__Problem details__: Go through the records below and return each line that has "conn" in it.
(Source records)
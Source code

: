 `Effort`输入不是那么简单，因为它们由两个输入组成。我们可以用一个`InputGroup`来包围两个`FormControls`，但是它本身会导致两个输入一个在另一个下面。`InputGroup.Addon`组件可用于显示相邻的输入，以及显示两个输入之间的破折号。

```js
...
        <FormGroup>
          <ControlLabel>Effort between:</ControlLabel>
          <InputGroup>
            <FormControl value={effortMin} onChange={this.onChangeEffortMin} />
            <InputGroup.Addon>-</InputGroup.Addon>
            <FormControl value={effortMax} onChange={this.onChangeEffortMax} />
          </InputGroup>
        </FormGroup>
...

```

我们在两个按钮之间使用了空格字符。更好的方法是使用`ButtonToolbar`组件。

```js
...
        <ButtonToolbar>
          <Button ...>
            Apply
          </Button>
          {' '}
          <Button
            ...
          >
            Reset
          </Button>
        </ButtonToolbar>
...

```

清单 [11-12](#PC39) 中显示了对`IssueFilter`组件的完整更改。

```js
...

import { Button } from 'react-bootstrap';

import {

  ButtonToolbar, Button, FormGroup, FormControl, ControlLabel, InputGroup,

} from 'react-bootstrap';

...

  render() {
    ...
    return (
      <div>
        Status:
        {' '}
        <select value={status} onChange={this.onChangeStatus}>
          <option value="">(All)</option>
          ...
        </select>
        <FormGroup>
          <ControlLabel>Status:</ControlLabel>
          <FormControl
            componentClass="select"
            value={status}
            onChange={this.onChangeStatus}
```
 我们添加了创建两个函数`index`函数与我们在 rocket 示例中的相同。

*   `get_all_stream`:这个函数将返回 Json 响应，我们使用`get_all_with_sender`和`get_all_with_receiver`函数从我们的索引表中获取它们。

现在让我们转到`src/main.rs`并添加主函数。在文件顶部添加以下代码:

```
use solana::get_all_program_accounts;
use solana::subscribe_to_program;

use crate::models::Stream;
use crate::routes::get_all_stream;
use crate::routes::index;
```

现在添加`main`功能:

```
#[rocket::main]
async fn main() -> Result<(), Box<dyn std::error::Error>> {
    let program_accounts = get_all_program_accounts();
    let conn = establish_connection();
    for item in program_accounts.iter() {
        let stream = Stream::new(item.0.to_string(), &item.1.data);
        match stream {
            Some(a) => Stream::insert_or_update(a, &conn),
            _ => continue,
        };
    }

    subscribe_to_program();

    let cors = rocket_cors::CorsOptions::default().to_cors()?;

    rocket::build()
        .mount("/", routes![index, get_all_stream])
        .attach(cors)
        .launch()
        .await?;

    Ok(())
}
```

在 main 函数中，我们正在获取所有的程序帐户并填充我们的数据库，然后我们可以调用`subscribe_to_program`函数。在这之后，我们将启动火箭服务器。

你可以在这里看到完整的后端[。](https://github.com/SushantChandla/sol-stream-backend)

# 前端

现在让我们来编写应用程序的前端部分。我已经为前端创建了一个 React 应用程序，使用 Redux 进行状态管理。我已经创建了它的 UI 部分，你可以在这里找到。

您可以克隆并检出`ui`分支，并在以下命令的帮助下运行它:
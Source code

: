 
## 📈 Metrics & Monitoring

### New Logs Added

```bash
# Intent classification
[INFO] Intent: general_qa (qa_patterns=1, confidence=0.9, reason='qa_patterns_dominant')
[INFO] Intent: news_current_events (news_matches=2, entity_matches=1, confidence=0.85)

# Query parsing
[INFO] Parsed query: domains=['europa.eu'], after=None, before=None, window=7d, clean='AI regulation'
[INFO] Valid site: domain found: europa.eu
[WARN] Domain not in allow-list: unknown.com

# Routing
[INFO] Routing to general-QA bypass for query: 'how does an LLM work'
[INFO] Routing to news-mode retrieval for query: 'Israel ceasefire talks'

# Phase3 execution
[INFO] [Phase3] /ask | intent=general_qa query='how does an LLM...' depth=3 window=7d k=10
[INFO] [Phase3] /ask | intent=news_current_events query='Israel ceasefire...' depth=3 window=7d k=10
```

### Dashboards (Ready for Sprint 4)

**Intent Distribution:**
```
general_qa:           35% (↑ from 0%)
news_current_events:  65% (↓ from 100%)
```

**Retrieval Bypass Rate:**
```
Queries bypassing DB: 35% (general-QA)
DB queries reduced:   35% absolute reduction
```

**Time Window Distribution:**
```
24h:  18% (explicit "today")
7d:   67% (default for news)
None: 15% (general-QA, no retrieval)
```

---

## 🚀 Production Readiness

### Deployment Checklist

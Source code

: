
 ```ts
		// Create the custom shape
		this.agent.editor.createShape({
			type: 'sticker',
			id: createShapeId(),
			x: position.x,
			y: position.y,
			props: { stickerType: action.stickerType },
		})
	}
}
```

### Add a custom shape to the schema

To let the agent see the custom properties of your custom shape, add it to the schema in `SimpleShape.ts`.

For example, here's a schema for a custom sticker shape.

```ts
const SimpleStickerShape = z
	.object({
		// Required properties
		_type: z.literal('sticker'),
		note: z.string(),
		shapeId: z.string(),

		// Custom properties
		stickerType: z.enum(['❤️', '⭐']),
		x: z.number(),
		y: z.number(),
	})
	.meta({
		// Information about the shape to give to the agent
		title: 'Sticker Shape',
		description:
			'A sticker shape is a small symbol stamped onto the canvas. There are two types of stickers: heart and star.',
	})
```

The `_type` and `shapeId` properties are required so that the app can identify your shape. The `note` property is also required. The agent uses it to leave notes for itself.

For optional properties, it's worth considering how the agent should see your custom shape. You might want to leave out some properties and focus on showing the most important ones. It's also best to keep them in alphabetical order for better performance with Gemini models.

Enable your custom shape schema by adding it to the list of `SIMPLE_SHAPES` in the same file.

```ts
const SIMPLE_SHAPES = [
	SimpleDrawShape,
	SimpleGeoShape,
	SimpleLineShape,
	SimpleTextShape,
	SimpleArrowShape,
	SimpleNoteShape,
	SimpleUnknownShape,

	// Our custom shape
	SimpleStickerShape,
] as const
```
(End Source records)
__Answer box__:
    let conn = establish_connection();
            Some(a) => Stream::insert_or_update(a, &conn),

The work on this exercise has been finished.